Could plastic tilt panel packers be used? They seem to come in a good range of thicknesses from 1mm - 20mm

----------


## OBBob

Fibre cement is common for packing stumps up. Packing 30mm is fairly significant, I think it's suggested not to pack more than 20mm on a new build ... but I guess yours is s slightly different situation.  :Smilie:  There are also plastic versions (as you said) and some are rated for construction loads.    Plastic Packers/Shims

----------


## DanTheBeeMan

Thanks OBBob... There's already some packing on some piers so I'm thinking about putting another row of bricks on top of the piers that have sufficient gap to try and keep that packer height down

----------


## OBBob

So I read your user name as Dan The Beer Man ... having now re-read it, do you keep bees or did you drop and 'r'?  :Smilie:  I like the idea of keep in bees.

----------


## DanTheBeeMan

> So I read your user name as Dan The Beer Man ... having now re-read it, do you keep bees or did you drop and 'r'?  I like the idea of keep in bees.

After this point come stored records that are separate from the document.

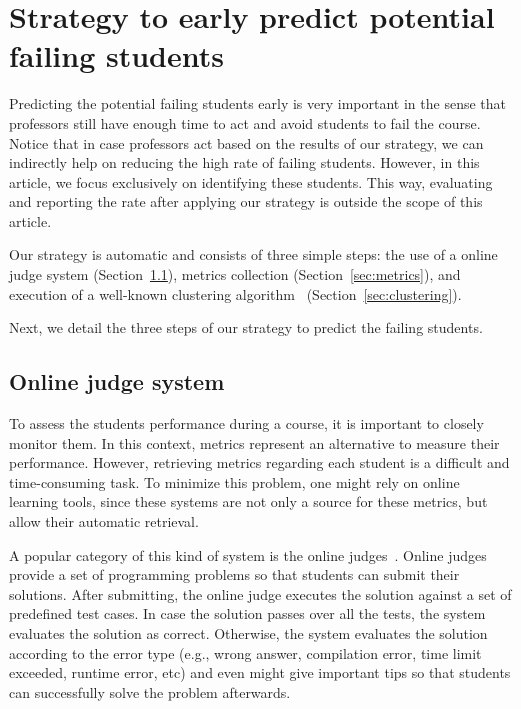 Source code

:\section{Strategy to early predict potential failing students}

\label{sec:strategy}

Predicting the potential failing students early is very important in the sense that professors still have enough time to act and avoid students to fail the course. Notice that in case professors act based on the results of our strategy, we can indirectly help on reducing the high rate of failing students. However, in this article, we focus exclusively on identifying these students. This way, evaluating and reporting the rate after applying our strategy is outside the scope of this article.

Our strategy is automatic and consists of three simple steps: the use of a online judge system (Section~\ref{sec:online}), metrics collection (Section~\ref{sec:metrics}), and execution of a well-known clustering algorithm~\cite{hartigan-clustering-algorithms-1975} (Section~\ref{sec:clustering}).

Next, we detail the three steps of our strategy to predict the failing students.

\subsection{Online judge system}

\label{sec:online}

To assess the students performance during a course, it is important to closely monitor them. In this context, metrics represent an alternative to measure their performance. However, retrieving metrics regarding each student is a difficult and time-consuming task. To minimize this problem, one might rely on online learning tools, since these systems are not only a source for these metrics, but allow their automatic retrieval. 

A popular category of this kind of system is the online judges~\cite{uva, sphere}. Online judges provide a set of programming problems so that students can submit their solutions. After submitting, the online judge executes the solution against a set of predefined test cases. In case the solution passes over all the tests, the system evaluates the solution as correct. Otherwise, the system evaluates the solution according to the error type (e.g., wrong answer, compilation error, time limit exceeded, runtime error, etc) and even might give important tips so that students can successfully solve the problem afterwards.

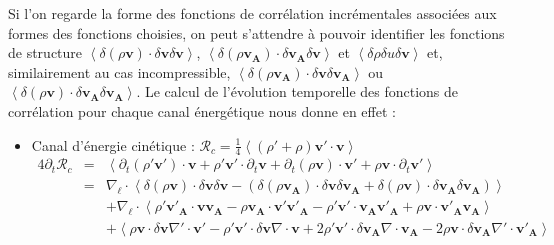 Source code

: Si l'on regarde la forme des fonctions de corrélation incrémentales associées aux formes des fonctions choisies, on peut s'attendre à pouvoir identifier les fonctions de structure $\left<\delta \left(\rho\boldsymbol{v}\right) \cdot \delta \boldsymbol{v} \delta \boldsymbol{v}\right>$, $\left<\delta \left(\rho\boldsymbol{v_A}\right) \cdot \delta \boldsymbol{v_A} \delta \boldsymbol{v}\right>$ et $\left<\delta \rho \delta u \delta \boldsymbol{v}\right>$ et, similairement au cas incompressible, $\left<\delta \left(\rho\boldsymbol{v_A}\right) \cdot \delta \boldsymbol{v} \delta \boldsymbol{v_A}\right>$ ou $\left<\delta \left(\rho\boldsymbol{v}\right) \cdot \delta \boldsymbol{v_A} \delta \boldsymbol{v_A}\right>$. Le calcul de l'évolution temporelle des fonctions de corrélation pour chaque canal énergétique nous donne en effet : 
\begin{itemize}
    \item Canal d'énergie cinétique : $\mathcal{R}_{c} = \frac{1}{4}\left<\left(\rho'+\rho\right)\boldsymbol{v'} \cdot \boldsymbol{v}\right>$
\begin{eqnarray}
\label{eq:turb_cpi_Rc} 4\partial_t \mathcal{R}_{c} &=& \left<\partial_t \left(\rho' \boldsymbol{v'} \right)\cdot  \boldsymbol{v}  + \rho' \boldsymbol{v'} \cdot  \partial_t \boldsymbol{v} + \partial_t \left(\rho \boldsymbol{v} \right)\cdot  \boldsymbol{v'}  + \rho \boldsymbol{v} \cdot  \partial_t \boldsymbol{v'} \right>\nonumber \\
&=&\nabla_{\boldsymbol{\ell}} \cdot \left<\delta \left(\rho\boldsymbol{v}\right) \cdot \delta \boldsymbol{v} \delta \boldsymbol{v} -\left(\delta \left(\rho\boldsymbol{v_A}\right) \cdot \delta \boldsymbol{v} \delta \boldsymbol{v_A} + \delta \left(\rho\boldsymbol{v}\right) \cdot \delta \boldsymbol{v_A} \delta \boldsymbol{v_A} \right)\right>\nonumber \\
&&+ \nabla_{\boldsymbol{\ell}} \cdot \left<\rho' \boldsymbol{v'_A}\cdot  \boldsymbol{v} \boldsymbol{v_A} -\rho \boldsymbol{v_A}\cdot  \boldsymbol{v'} \boldsymbol{v'_A}-\rho' \boldsymbol{v'} \cdot\boldsymbol{v_A}\boldsymbol{v'_A} +  \rho  \boldsymbol{v} \cdot\boldsymbol{v'_A}\boldsymbol{v_A}\right> \nonumber\\
&& +\left< \rho \boldsymbol{v} \cdot \delta \boldsymbol{v} \nabla' \cdot \boldsymbol{v'} -\rho' \boldsymbol{v'} \cdot \delta \boldsymbol{v} \nabla \cdot \boldsymbol{v} +2 \rho' \boldsymbol{v'} \cdot \delta \boldsymbol{v_A}\nabla \cdot \boldsymbol{v_A} - 2\rho \boldsymbol{v} \cdot \delta \boldsymbol{v_A}\nabla' \cdot \boldsymbol{v'_A}\right> \nonumber\\

\end{eqnarray}
\end{itemize}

  hhaha nice  And no, there's no missed 
enter there... I do keep bees - I do ducational courses, mentoring etc... It's a small business I run in addition to my "day job"

----------


## OBBob

> hhaha nice  And no, there's no missed 
> enter there... I do keep bees - I do ducational courses, mentoring etc... It's a small business I run in addition to my "day job"

  Nice, I'm a big fan of Melbourne Roof Top Honey and my wife has done a course with them.

----------


## DanTheBeeMan

> There are also plastic versions (as you said) and some are rated for construction loads.    Plastic Packers/Shims

  if only there was a place I didn't have to buy $432 worth of packers to get varying thicknesses to pack a few piers lol... Can't buy them in small pack sizes apparently  :Frown:

----------


## Optimus

http://www.psa.com.au/plastic-packing 
Just a random link of what to use.. 
I have a guy in Melbourne who makes them.. he is very cheap compared to what you pay off the net. 
But we buy 1000s a a time... he makes anything up to 40mm

----------


## DanTheBeeMan

> Nice, I'm a big fan of Melbourne Roof Top Honey and my wife has done a course with them.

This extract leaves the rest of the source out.